The season smartly explores the complexity of the divisive leader. She was Britain's first female PM, and one who faced the patronising machinations of an army of like-faced old white men. But the series also reminds us that Thatcher was never interested in bringing other women along with her, and even felt them temperamentally unsuited to lead.
So, while there are moments when Thatcher is sympathetic, and certainly having someone like Anderson in that role goes a long way to humanising her, The Crown also highlights the social destruction wrought by her hardline economic policies.
When Anderson as Thatcher waxes lyrical about loyalty to individualism over social and community duty, it stings that the hangover from that particular bout of Thatcherism remains. It's also at odds with the Queen's ethos (or so we've been told).
The sight of two hard-coiffured, middle-aged women with their small handbags playing power games at the highest level is quite the tableau. Even The Crown fans who prefer the personal over the political won't be disappointed in the interpersonal dynamics in these scenes.
Especially as it gives Olivia Colman (who, while brimming with talent, hasn't fallen into the role as easily as her predecessor Claire Foy) her meatiest scenes in the two seasons she's played Elizabeth II.
But if it is personal scandals that you crave, the Charles and Diana saga provides plenty of fodder, with many dramatisations of the revelations that came from Diana's 1995 Panorama interview.
The series and writer Peter Morgan take pains to parse the two sides to Charles and Diana's deeply unhappy marriage, a feat made much easier after the groundwork did by season three standout Josh O'Connor to de-villain the heir apparent.
Emma Corrin captures Diana's youth and naivete in the early episodes as well as the decade-long journey to breaking point, as her despair grows in a family she feels is cold and uncaring.
Diana's bulimia flashes up at several points throughout the series, but it's balanced by lighter moments of her dancing, or the way she is energised and rejuvenated, even momentarily, by the adulation from strangers in the crowd. The Crown remembers Diana as not always a tragic figure.
The phenomenon of people falling in love with the "People's Princess" is encapsulated in an episode that primarily revolves around the 1983 royal tour in Australia, and it fuels resentment among the rest of the royals.
The Crown is sympathetic to and critical of both Diana and Charles, and that's probably as it should be, but it did find the rigidity of the royal family as culpable for the damage – and there's an obvious stag hunting metaphor in case you think The Crown might be subtle about such things.
Corrin, a relative newcomer, carries the emotional demands of that role well, and it's a shame that we won't get to see more of her Diana (Elizabeth Debicki will take over the role for season five as part of the wholesale cast change).
The Crown loves the drama of the people it's portraying, more than it loves delving into the socio-economic-political ramifications of how this family sits within modern Britain.

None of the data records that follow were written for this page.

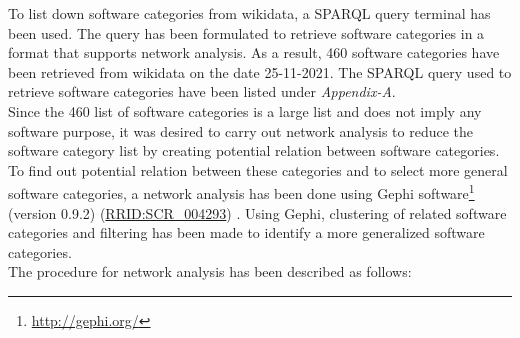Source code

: To list down software categories from wikidata, a \ac{SPARQL} query terminal has been used. The query has been formulated to retrieve software categories in a format that supports network analysis. As a result, 460 software categories have been retrieved from wikidata on the date 25-11-2021. The \ac{SPARQL} query used to retrieve software categories have been listed under \emph{Appendix-A}.\\

Since the 460 list of software categories is a large list and does not imply any software purpose, it was desired to carry out network analysis to reduce the software category list by creating potential relation between software categories. To find out potential relation between these categories and to select more general software categories, a network analysis has been done using Gephi software\footnote{\url{http://gephi.org/}} (version 0.9.2) (\href{https://scicrunch.org/resolver/SCR_004293}{RRID:SCR\_004293}) . Using Gephi, clustering of related software categories and filtering has been made to identify a more generalized software categories. \\

\noindent The procedure for network analysis has been described as follows:

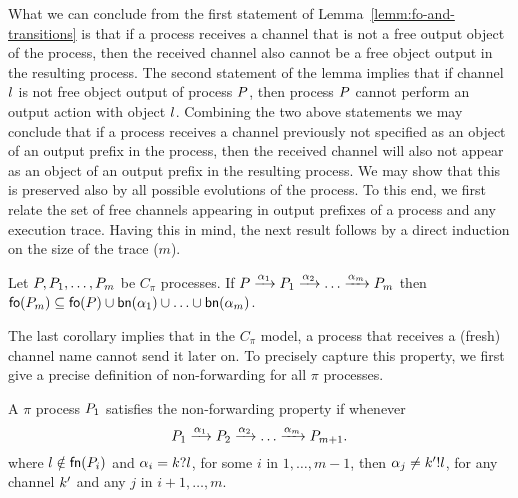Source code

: What we can conclude from the first statement of Lemma~\ref{lemm:fo-and-transitions} is that if a process receives a channel that is not a free output object of the process, then the received channel also cannot be a free object output in the resulting process. The second statement of the lemma implies that if channel $l$ is not free object output of process $P$, then process $P$ cannot perform an output action with object $l$.  
%
%
%
Combining the two above statements we may conclude that if a process receives a channel previously not specified as an object of an output prefix in the process, then the received channel will also not appear as an object of an output prefix in the resulting process. We may show that this is preserved also by all possible evolutions of the process. To this end, we first relate the set of free channels appearing in output prefixes of a process and any execution trace. Having this in mind, the next result follows by a direct induction on the size of the trace ($m$). %


\begin{corollary}\label{cor:trace-fo}
Let $P, P_1,\ldots, P_m$ be $C_\pi$ processes. If $P\xrightarrow{\alpha_1}P_1\xrightarrow{\alpha_2}\ldots\xrightarrow{\alpha_m}P_m$ then $\mathsf{fo}(P_m)\subseteq\mathsf{fo}(P)\cup\mathsf{bn}(\alpha_1)\cup\ldots\cup\mathsf{bn}(\alpha_m)$.
\end{corollary}

The last corollary implies that in the $C_\pi$ model, a process that receives a (fresh) channel name cannot send it later on. To precisely capture this property, we first give a precise definition of non-forwarding for all $\pi$ processes.

\begin{definition}\label{def:non-leaking-pi-processes}
A $\pi$ process $P_1$ satisfies the non-forwarding %
property if whenever 
\[
P_1\xrightarrow{\alpha_1}P_2\xrightarrow{\alpha_2}\ldots\xrightarrow{\alpha_{m}}P_{m+1}.
\]
where $l\notin\mathsf{fn}(P_i)$ and $\alpha_i=k?l$, for some $i$ in $1, \ldots, m-1$, then $\alpha_j\not=k'!l$, for any channel $k'$ and any $j$ in $i+1, \ldots,m$.
\end{definition}

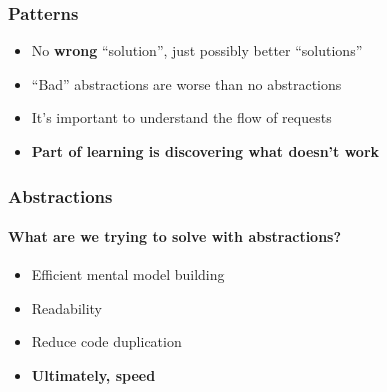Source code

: 
\begin{frame}[fragile]
  \frametitle{Patterns}
  \begin{itemize}
    \item No \textbf{wrong} ``solution'', just possibly better ``solutions''
    \pause
    \item ``Bad'' abstractions are worse than no abstractions
    \pause
    \item It's important to understand the flow of requests
    \pause
    \item \textbf{Part of learning is discovering what doesn't work}
  \end{itemize}
\end{frame}

{
  \color{solarizedBase2}
\begin{frame}[fragile]
  \frametitle{Abstractions}
  \framesubtitle{What are we trying to solve with abstractions?}

  \begin{itemize}
    \item Efficient mental model building
    \item Readability
    \item Reduce code duplication
    \item \textbf{Ultimately, speed}
  \end{itemize}
\end{frame}
}

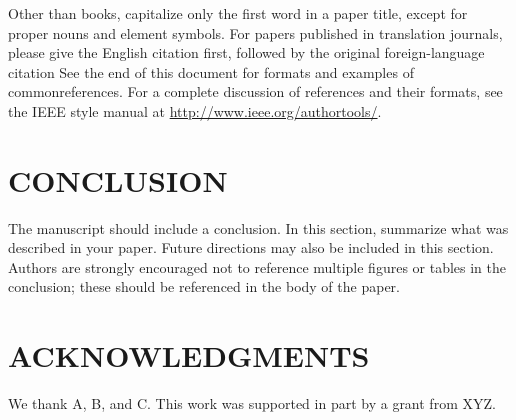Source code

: \documentclass{IEEEmce}
\begin{document}
Other than books, capitalize only the first word in a paper title, except for proper nouns and element symbols. For papers published in translation journals, please give the English citation first, followed by the original foreign-language citation See the end of this document for formats and examples of common\break references. For a complete discussion of references and their formats, see the IEEE style manual at \url{http://www.ieee.org/authortools/}.\vspace*{-2pt}

\section{CONCLUSION}

The manuscript should include a conclusion. In this section, summarize what was described in your paper. Future directions may also be included in this section. Authors are strongly encouraged not to reference multiple figures or tables in the conclusion; these should be referenced in the body of the paper.

\section{ACKNOWLEDGMENTS}

We thank A, B, and C. This work was supported in part by a grant from XYZ.

\end{document}
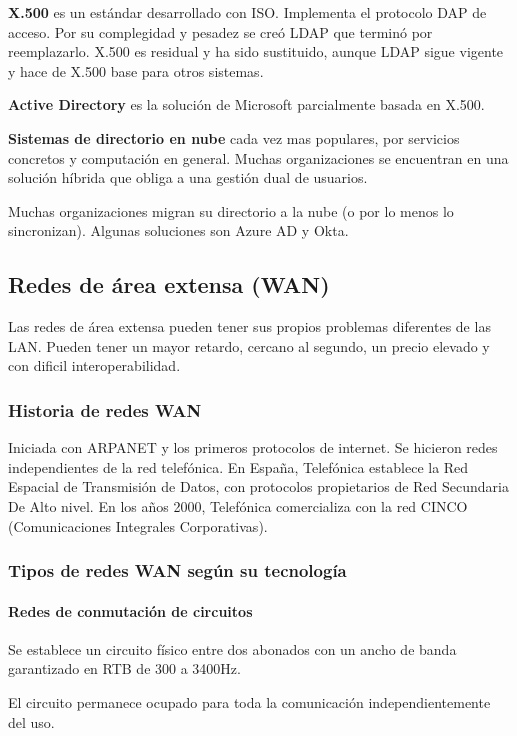                 \textbf{X.500} es un estándar desarrollado con ISO. Implementa el protocolo DAP de acceso. Por su complegidad y pesadez se creó LDAP que terminó por reemplazarlo. X.500 es residual y ha sido sustituido, aunque LDAP sigue vigente y hace de X.500 base para otros sistemas.

                \textbf{Active Directory} es la solución de Microsoft parcialmente basada en X.500.

                \textbf{Sistemas de directorio en nube} cada vez mas populares, por servicios concretos y computación en general. Muchas organizaciones se encuentran en una solución híbrida que obliga a una gestión dual de usuarios.

                Muchas organizaciones migran su directorio a la nube (o por lo menos lo sincronizan). Algunas soluciones son Azure AD y Okta.

\subsection{Redes de área extensa (WAN)} %
    Las redes de área extensa pueden tener sus propios problemas diferentes de las LAN. Pueden tener un mayor retardo, cercano al segundo, un precio elevado y con dificil interoperabilidad.

    \subsubsection{Historia de redes WAN} %
        Iniciada con ARPANET y los primeros protocolos de internet. Se hicieron redes independientes de la red telefónica. En España, Telefónica establece la Red Espacial de Transmisión de Datos, con protocolos propietarios de Red Secundaria De Alto nivel. En los años 2000, Telefónica comercializa con la red CINCO (Comunicaciones Integrales Corporativas).

    \subsubsection{Tipos de redes WAN según su tecnología} %
        \paragraph{Redes de conmutación de circuitos} %
            Se establece un circuito físico entre dos abonados con un ancho de banda garantizado en RTB de 300 a 3400Hz.

            El circuito permanece ocupado para toda la comunicación independientemente del uso. 

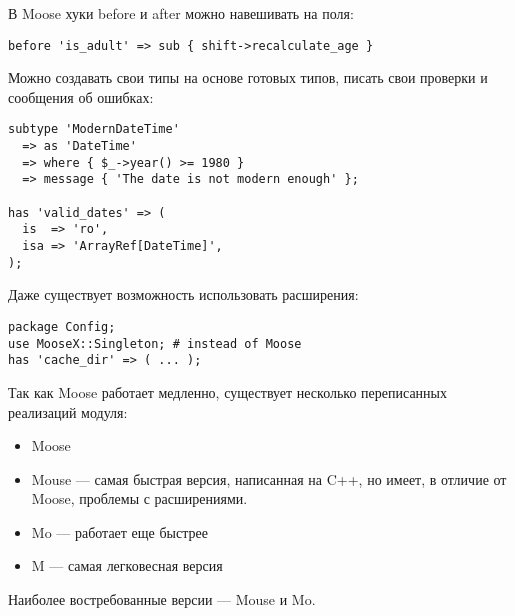 В Moose хуки before и after можно навешивать на поля:
\begin{verbatim}
before 'is_adult' => sub { shift->recalculate_age }
\end{verbatim}
Можно создавать свои типы на основе готовых типов, писать свои проверки и сообщения об ошибках:
\begin{verbatim}
subtype 'ModernDateTime'
  => as 'DateTime'
  => where { $_->year() >= 1980 }
  => message { 'The date is not modern enough' };

has 'valid_dates' => (
  is  => 'ro',
  isa => 'ArrayRef[DateTime]',
);
\end{verbatim}
Даже существует возможность использовать расширения:
\begin{verbatim}
package Config;
use MooseX::Singleton; # instead of Moose
has 'cache_dir' => ( ... );
\end{verbatim}

Так как Moose работает медленно, существует несколько переписанных реализаций модуля:
\begin{itemize}
	\item Moose
	\item Mouse --- самая быстрая версия, написанная на C++, но имеет, в отличие от Moose, проблемы с расширениями.
	\item Mo --- работает еще быстрее
	\item M --- самая легковесная версия
\end{itemize}
Наиболее востребованные версии --- Mouse и Mo.
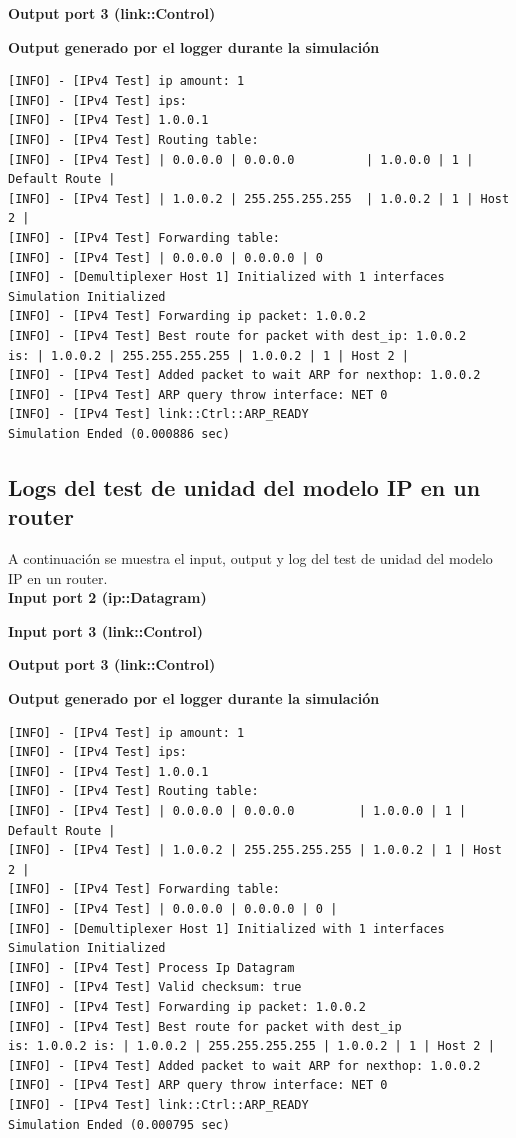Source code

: \documentclass[10pt,a4paper]{article}
\begin{document}
\textbf{Output port 3 (link::Control)}


\textbf{Output generado por el logger durante la simulación}
\begin{lstlisting}
[INFO] - [IPv4 Test] ip amount: 1
[INFO] - [IPv4 Test] ips:
[INFO] - [IPv4 Test] 1.0.0.1
[INFO] - [IPv4 Test] Routing table:
[INFO] - [IPv4 Test] | 0.0.0.0 | 0.0.0.0          | 1.0.0.0 | 1 | Default Route |
[INFO] - [IPv4 Test] | 1.0.0.2 | 255.255.255.255  | 1.0.0.2 | 1 | Host 2 |
[INFO] - [IPv4 Test] Forwarding table:
[INFO] - [IPv4 Test] | 0.0.0.0 | 0.0.0.0 | 0 
[INFO] - [Demultiplexer Host 1] Initialized with 1 interfaces
Simulation Initialized
[INFO] - [IPv4 Test] Forwarding ip packet: 1.0.0.2
[INFO] - [IPv4 Test] Best route for packet with dest_ip: 1.0.0.2 
is: | 1.0.0.2 | 255.255.255.255 | 1.0.0.2 | 1 | Host 2 | 
[INFO] - [IPv4 Test] Added packet to wait ARP for nexthop: 1.0.0.2
[INFO] - [IPv4 Test] ARP query throw interface: NET 0
[INFO] - [IPv4 Test] link::Ctrl::ARP_READY
Simulation Ended (0.000886 sec)
\end{lstlisting}

\newpage

\subsection{Logs del test de unidad del modelo IP en un router}
\label{appendix: ip_router unit test}
A continuación se muestra el input, output y log del test de unidad del modelo IP en un router.\\

\textbf{Input port 2 (ip::Datagram)}


\textbf{Input port 3 (link::Control)}


\textbf{Output port 3 (link::Control)}


\textbf{Output generado por el logger durante la simulación}
\begin{lstlisting}
[INFO] - [IPv4 Test] ip amount: 1
[INFO] - [IPv4 Test] ips:
[INFO] - [IPv4 Test] 1.0.0.1
[INFO] - [IPv4 Test] Routing table:
[INFO] - [IPv4 Test] | 0.0.0.0 | 0.0.0.0         | 1.0.0.0 | 1 | Default Route | 
[INFO] - [IPv4 Test] | 1.0.0.2 | 255.255.255.255 | 1.0.0.2 | 1 | Host 2 | 
[INFO] - [IPv4 Test] Forwarding table:
[INFO] - [IPv4 Test] | 0.0.0.0 | 0.0.0.0 | 0 | 
[INFO] - [Demultiplexer Host 1] Initialized with 1 interfaces
Simulation Initialized
[INFO] - [IPv4 Test] Process Ip Datagram
[INFO] - [IPv4 Test] Valid checksum: true
[INFO] - [IPv4 Test] Forwarding ip packet: 1.0.0.2
[INFO] - [IPv4 Test] Best route for packet with dest_ip 
is: 1.0.0.2 is: | 1.0.0.2 | 255.255.255.255 | 1.0.0.2 | 1 | Host 2 | 
[INFO] - [IPv4 Test] Added packet to wait ARP for nexthop: 1.0.0.2
[INFO] - [IPv4 Test] ARP query throw interface: NET 0
[INFO] - [IPv4 Test] link::Ctrl::ARP_READY
Simulation Ended (0.000795 sec)
\end{lstlisting}
\end{document}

For sure, it tips its hat into those spaces – an episode centred on Michael Fagan, the man who broke into the Queen's bedroom, recasts the intruder as a Ken Loach-type working class hero – but it never goes deep enough to really satisfy political or historical junkies.
That's probably not why its fans love it anyway. Because when it comes to opening those doors into the inner lives of the royals, The Crown takes you there, even if maybe none of it happened.